--- Your task ---
Omit every picture and output the rest of the records exactly as they are.

Start of Given information

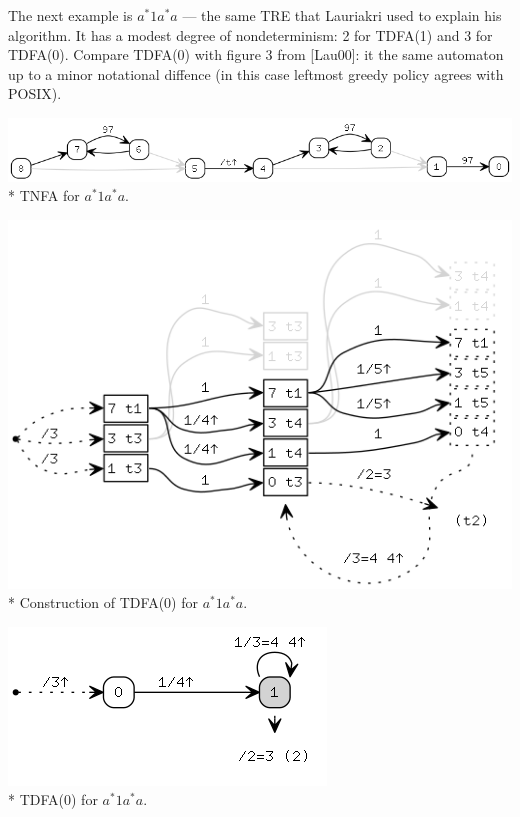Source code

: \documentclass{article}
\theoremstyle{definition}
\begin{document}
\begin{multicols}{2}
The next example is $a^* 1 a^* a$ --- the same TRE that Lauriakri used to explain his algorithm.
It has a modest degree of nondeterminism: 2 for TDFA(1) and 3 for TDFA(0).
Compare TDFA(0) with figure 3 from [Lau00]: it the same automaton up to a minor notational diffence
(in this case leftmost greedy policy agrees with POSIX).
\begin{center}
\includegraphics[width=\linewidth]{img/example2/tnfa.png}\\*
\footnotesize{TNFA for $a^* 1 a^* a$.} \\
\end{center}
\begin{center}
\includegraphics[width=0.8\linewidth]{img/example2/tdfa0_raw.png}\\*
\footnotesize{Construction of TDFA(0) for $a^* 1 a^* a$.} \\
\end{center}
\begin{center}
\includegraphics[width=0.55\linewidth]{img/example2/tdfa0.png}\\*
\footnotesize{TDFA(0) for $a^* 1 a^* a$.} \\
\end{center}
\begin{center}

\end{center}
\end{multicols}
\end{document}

End of Given information

--- Answer section ---
Source code

: \documentclass{article}
\theoremstyle{definition}
\begin{document}
\begin{multicols}{2}
The next example is $a^* 1 a^* a$ --- the same TRE that Lauriakri used to explain his algorithm.
It has a modest degree of nondeterminism: 2 for TDFA(1) and 3 for TDFA(0).
Compare TDFA(0) with figure 3 from [Lau00]: it the same automaton up to a minor notational diffence
(in this case leftmost greedy policy agrees with POSIX).
\begin{center}
\includegraphics[width=\linewidth]{img/example2/tnfa.png}\\*
\footnotesize{TNFA for $a^* 1 a^* a$.} \\
\end{center}
\begin{center}
\includegraphics[width=0.8\linewidth]{img/example2/tdfa0_raw.png}\\*
\footnotesize{Construction of TDFA(0) for $a^* 1 a^* a$.} \\
\end{center}
\begin{center}
\includegraphics[width=0.55\linewidth]{img/example2/tdfa0.png}\\*
\footnotesize{TDFA(0) for $a^* 1 a^* a$.} \\
\end{center}
\begin{center}

\end{center}
\end{multicols}
\end{document}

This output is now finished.